To Hell. In Handbasket.

What does it mean...

When the word “lockdown” is used more frequently at high schools than it is in prisons?

When almost everyone knows how to use “redacted” in a sentence?

When the memoirs of a Washington, DC matron are published with whole chunks blacked out -- redacted -- and people seem barely to notice or comment?

When the host of a morally suspect and artistically bankrupt television show is fired because of something said in a private telephone conversation?

When the powers that be debate the definition of “torture”?

This is me being cheery this morning. (Irony intended.)

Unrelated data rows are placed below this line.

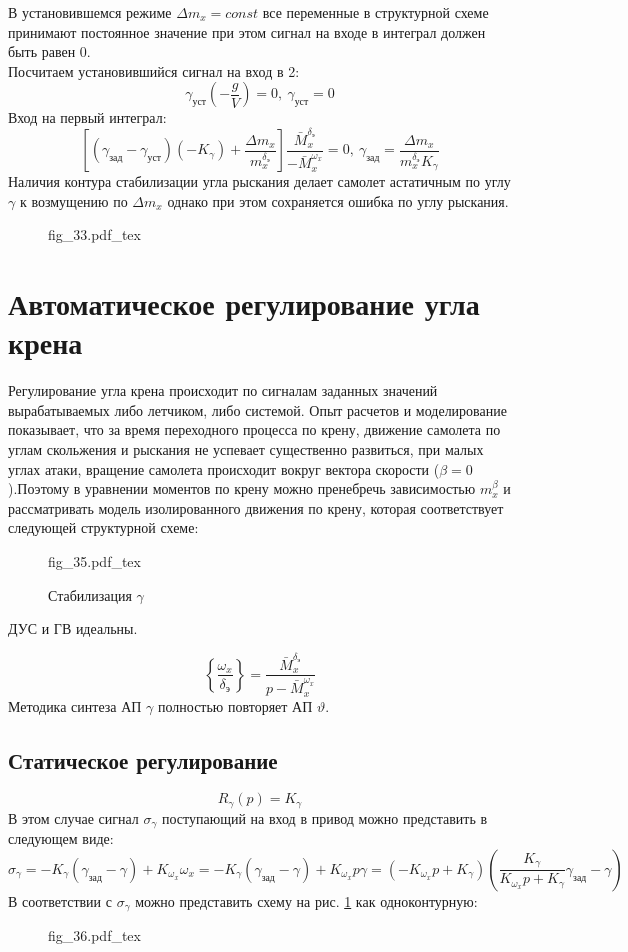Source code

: \documentclass{article}
\begin{document}
В установившемся режиме $\Delta m_x = const$ все переменные в структурной схеме принимают постоянное значение при этом сигнал на входе в интеграл должен быть равен 0.\\
Посчитаем установившийся сигнал на вход в 2:
\[
	\gamma_\text{уст}(-\frac{g}{V}) = 0,\ \gamma_\text{уст} = 0 
\]
Вход на первый интеграл:
\[
	\left[(\gamma_\text{зад} - \gamma_\text{уст})(-K_\gamma)+\frac{\Delta m_x}{m_x^{\delta_\text{э}}}\right]\frac{\bar{M}_x^{\delta_\text{э}}}{-\bar{M}_x^{\omega_x}}= 0,\ \gamma_\text{зад}=\frac{\Delta m_x}{m_x^{\delta_\text{э}}K_{\gamma}} 
\]
Наличия контура стабилизации угла рыскания делает самолет астатичным по углу $\gamma$ к возмущению по $\Delta m_x$ однако при этом сохраняется ошибка по углу рыскания.

\begin{figure}[H]
	\centering
	{fig_33.pdf_tex}
\end{figure}

\section{Автоматическое регулирование угла крена}
Регулирование угла крена происходит по сигналам заданных значений вырабатываемых либо летчиком, либо системой. Опыт расчетов и моделирование показывает, что за время переходного процесса по крену, движение самолета по углам скольжения и рыскания не успевает существенно развиться, при малых углах атаки, вращение самолета происходит вокруг вектора скорости ($\beta = 0$).Поэтому в уравнении моментов по крену можно пренебречь зависимостью $m_x^\beta$ и рассматривать модель изолированного движения по крену, которая соответствует следующей структурной схеме:

\begin{figure}[H]
	\centering
	{fig_35.pdf_tex}
	\caption{Стабилизация $\gamma$}
	\label{fig:stab_gamma}
\end{figure}
ДУС и ГВ идеальны.

\[
	\left\{\frac{\omega_x}{\delta_\text{э}} \right\} =\frac{\bar{M}_x^{\delta_\text{э}}}{ p - \bar{M}_x^{\omega_x}} 
\]
Методика синтеза АП $\gamma$ полностью повторяет АП $\vartheta$.

\subsection{Статическое регулирование}
\[
    R_\gamma(p) = K_\gamma
\]
В этом случае сигнал $\sigma_\gamma$ поступающий на вход в привод можно представить в следующем виде: 
\[
	\sigma_\gamma =  - K_\gamma(\gamma_\text{зад} - \gamma) + K_{\omega_x} \omega_x = - K_{\gamma} (\gamma_\text{зад} - \gamma) + K_{\omega_x} p \gamma = (-K_{\omega_x} p + K_\gamma) \left(\frac{K_\gamma}{K_{\omega_x}p + K_\gamma} \gamma_\text{зад} - \gamma \right)
\]
В соответствии с $\sigma_\gamma$ можно представить схему на рис. \ref{fig:stab_gamma} как одноконтурную:
\begin{figure}[H]
	\centering
	{fig_36.pdf_tex}
\end{figure}
\end{document}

Though I can say without irony that I seriously have to stop watching the news.


Clea Simon said…
OK, this is me being Pollyanna. At least we're talking about torture. At least a topic like rendition is being discussed in middle America (for 15 minutes after the movie ends, anyway). And good for whatsername for going to press with really minor crap blanked out - rather than just editing it out - which shows just how trivial and penne ante the CIA can be. Yes, we're flying express in a handbasket. But maybe, just maybe, many of us have begun to notice it, which is a first step.
Sandra Ruttan said…
I had a long conversation last night with someone, and in it they raised the thought that it was amazing that Baltimore (via The Wire) has become symbolic of America and that people everywhere seem able to relate to it, to the corruption from City Hall to the police department to the criminals on the streets.

And then recently in an interview I was asked why people found it so easy to believe in corrupt cops.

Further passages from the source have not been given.